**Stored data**
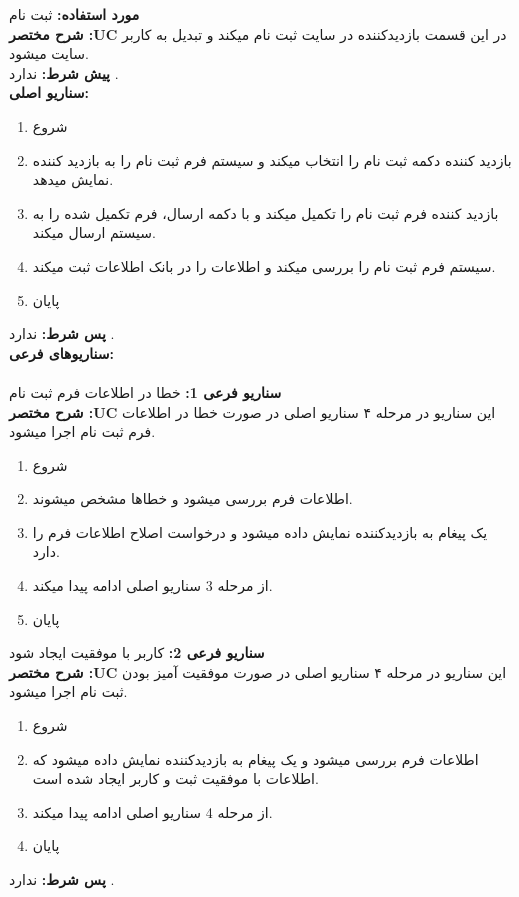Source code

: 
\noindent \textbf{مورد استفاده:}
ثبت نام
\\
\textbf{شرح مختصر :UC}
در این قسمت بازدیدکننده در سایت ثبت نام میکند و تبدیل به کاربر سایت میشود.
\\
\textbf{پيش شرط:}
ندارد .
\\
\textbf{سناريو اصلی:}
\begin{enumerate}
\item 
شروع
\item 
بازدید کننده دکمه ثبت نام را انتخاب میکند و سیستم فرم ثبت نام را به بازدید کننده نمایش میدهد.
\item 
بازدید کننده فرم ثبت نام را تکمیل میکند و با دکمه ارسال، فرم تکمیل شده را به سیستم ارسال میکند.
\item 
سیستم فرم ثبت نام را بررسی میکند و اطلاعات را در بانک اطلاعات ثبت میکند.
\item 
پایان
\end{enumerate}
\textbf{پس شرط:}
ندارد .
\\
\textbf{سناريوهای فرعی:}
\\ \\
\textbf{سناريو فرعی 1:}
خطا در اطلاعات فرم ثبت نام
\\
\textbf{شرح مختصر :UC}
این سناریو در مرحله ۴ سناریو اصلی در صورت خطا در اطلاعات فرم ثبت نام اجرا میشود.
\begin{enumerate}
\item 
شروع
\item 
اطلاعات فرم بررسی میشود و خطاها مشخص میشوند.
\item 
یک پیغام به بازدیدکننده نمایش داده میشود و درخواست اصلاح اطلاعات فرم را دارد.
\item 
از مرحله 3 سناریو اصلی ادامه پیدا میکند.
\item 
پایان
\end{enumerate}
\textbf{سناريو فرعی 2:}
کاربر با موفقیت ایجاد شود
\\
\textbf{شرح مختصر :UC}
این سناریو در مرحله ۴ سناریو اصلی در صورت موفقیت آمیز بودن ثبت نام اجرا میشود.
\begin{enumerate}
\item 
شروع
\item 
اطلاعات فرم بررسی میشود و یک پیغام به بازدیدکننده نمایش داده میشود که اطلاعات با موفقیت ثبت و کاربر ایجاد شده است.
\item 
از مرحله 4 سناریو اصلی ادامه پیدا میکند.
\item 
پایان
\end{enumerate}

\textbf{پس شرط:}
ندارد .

---

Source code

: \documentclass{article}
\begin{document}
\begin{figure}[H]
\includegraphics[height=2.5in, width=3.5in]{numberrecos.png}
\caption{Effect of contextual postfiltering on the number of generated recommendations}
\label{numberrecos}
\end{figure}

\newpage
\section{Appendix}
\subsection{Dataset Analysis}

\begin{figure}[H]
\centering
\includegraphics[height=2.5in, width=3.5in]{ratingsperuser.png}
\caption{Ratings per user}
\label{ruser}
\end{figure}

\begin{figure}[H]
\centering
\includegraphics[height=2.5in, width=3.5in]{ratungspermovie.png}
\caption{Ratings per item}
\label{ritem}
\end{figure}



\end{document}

==

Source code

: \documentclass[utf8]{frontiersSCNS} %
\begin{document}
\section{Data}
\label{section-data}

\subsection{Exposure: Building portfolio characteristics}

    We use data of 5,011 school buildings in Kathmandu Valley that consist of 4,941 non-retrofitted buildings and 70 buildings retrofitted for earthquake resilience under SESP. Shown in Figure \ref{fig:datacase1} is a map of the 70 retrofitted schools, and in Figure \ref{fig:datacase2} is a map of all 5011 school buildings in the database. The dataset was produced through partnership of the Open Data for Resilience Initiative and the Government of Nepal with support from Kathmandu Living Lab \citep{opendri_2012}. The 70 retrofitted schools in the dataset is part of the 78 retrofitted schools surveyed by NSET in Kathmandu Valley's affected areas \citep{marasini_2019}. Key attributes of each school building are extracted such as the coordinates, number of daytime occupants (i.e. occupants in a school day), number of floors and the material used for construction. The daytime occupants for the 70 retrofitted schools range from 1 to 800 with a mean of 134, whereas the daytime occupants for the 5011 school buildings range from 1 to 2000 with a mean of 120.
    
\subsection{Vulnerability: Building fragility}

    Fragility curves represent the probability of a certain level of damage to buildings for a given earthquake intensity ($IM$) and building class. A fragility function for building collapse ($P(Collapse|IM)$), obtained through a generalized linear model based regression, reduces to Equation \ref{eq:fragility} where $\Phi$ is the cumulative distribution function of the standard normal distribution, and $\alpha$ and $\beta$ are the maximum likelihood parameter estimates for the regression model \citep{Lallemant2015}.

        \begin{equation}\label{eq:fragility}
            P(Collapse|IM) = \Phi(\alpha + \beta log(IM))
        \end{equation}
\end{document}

**EXERCISE**
Going through the records above, count the lines that hold the string "fragility" and give only the total.

**OUTPUT FOR THIS EXERCISE**
3